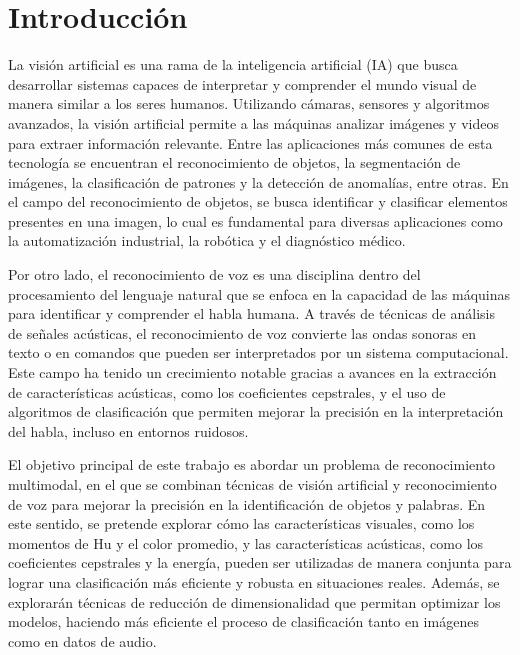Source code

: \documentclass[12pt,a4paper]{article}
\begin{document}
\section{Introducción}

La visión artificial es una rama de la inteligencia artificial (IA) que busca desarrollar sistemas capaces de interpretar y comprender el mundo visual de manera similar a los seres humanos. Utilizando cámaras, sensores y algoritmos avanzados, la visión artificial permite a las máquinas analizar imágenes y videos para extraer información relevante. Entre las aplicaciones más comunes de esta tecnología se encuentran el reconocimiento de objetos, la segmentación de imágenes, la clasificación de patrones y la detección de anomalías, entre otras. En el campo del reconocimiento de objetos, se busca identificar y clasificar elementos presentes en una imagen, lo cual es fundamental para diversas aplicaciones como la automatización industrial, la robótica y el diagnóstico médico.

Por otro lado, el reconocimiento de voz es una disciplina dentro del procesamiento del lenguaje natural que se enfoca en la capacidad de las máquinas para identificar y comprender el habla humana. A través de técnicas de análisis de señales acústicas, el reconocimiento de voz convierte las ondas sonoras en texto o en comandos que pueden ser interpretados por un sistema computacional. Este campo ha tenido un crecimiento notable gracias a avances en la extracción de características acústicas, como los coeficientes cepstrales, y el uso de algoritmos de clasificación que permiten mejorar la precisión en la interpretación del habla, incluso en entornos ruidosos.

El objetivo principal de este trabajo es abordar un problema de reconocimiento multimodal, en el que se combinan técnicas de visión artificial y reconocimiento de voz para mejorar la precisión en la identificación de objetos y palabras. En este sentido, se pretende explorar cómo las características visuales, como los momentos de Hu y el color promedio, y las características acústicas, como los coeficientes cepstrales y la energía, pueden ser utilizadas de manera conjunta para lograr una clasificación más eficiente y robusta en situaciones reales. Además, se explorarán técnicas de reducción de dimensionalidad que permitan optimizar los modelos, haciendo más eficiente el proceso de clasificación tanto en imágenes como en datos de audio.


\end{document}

**INSTRUCTIONS TO FOLLOW:** Nothing but the lines from the one with "El objetivo principal" through the last line of the entries should be repeated, and those exactly.

**RESULT OF THE EXERCISE:**
El objetivo principal de este trabajo es abordar un problema de reconocimiento multimodal, en el que se combinan técnicas de visión artificial y reconocimiento de voz para mejorar la precisión en la identificación de objetos y palabras. En este sentido, se pretende explorar cómo las características visuales, como los momentos de Hu y el color promedio, y las características acústicas, como los coeficientes cepstrales y la energía, pueden ser utilizadas de manera conjunta para lograr una clasificación más eficiente y robusta en situaciones reales. Además, se explorarán técnicas de reducción de dimensionalidad que permitan optimizar los modelos, haciendo más eficiente el proceso de clasificación tanto en imágenes como en datos de audio.


\end{document}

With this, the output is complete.